Aramco and its Saudi and regional advisers calculated that they could do it all without the help of New York and London, and were proved correct by the book-building. The repercussions of this could be long-lasting. Will emerging market companies now think again about going to the West for primary listings?
So, some congratulatory back slapping is in order in Riyadh and Dhahran, but not too much. The real measure of success of an IPO is not that the issuer can sell the shares at a big price. The people who buy those shares must also get some of the feel-good factor from the transaction.
So, what happens in the weeks and months after trading commences next week will be crucial.
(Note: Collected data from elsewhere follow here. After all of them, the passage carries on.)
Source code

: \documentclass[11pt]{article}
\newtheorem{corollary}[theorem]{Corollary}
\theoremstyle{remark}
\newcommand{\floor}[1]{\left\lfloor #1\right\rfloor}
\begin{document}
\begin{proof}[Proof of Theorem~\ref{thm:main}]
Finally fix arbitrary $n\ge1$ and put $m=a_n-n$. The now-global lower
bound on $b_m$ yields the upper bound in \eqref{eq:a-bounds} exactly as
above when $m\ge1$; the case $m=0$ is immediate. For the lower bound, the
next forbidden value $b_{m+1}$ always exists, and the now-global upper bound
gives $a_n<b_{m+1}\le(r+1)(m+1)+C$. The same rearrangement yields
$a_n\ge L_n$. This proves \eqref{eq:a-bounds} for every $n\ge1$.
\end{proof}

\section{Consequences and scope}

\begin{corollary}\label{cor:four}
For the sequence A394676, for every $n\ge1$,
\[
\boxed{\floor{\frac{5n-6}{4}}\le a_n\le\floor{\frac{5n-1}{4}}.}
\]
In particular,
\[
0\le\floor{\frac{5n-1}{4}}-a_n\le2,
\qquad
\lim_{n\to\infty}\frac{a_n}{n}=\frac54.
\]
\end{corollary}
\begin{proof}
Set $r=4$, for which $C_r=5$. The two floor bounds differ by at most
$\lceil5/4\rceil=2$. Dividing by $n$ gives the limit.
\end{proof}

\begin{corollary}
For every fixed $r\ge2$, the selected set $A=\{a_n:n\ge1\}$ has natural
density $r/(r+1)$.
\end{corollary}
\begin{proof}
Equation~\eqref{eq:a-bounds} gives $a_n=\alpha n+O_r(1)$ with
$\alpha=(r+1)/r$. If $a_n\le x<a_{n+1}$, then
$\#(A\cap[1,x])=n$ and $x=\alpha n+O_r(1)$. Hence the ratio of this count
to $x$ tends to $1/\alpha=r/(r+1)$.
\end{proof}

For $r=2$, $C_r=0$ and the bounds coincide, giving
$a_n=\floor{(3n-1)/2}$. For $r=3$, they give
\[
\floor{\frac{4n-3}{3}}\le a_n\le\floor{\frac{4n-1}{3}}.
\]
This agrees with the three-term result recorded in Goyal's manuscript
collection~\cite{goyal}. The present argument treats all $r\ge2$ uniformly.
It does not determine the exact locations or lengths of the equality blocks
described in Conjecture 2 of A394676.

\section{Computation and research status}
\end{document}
That is largely outside the control of Aramco or its advisers, and is instead subject to the vagaries of the global capital markets. As the old mantra says: “Shares can go up as well as down.”
But that is what privatization of a government entity, and participation in a quoted company, is all about. Saudi citizens, expatriate residents and regional investors now have a daily barometer of their economic well-being — and the health of the Kingdom’s economy — and will benefit from the upside. As shareholders, they can make their views known on both. You might argue that those advances alone make the IPO of Saudi Aramco worthwhile.
This offering is a milestone in the history of the Kingdom, of the Middle East and of global energy markets. From this week on, we will begin to understand its true significance.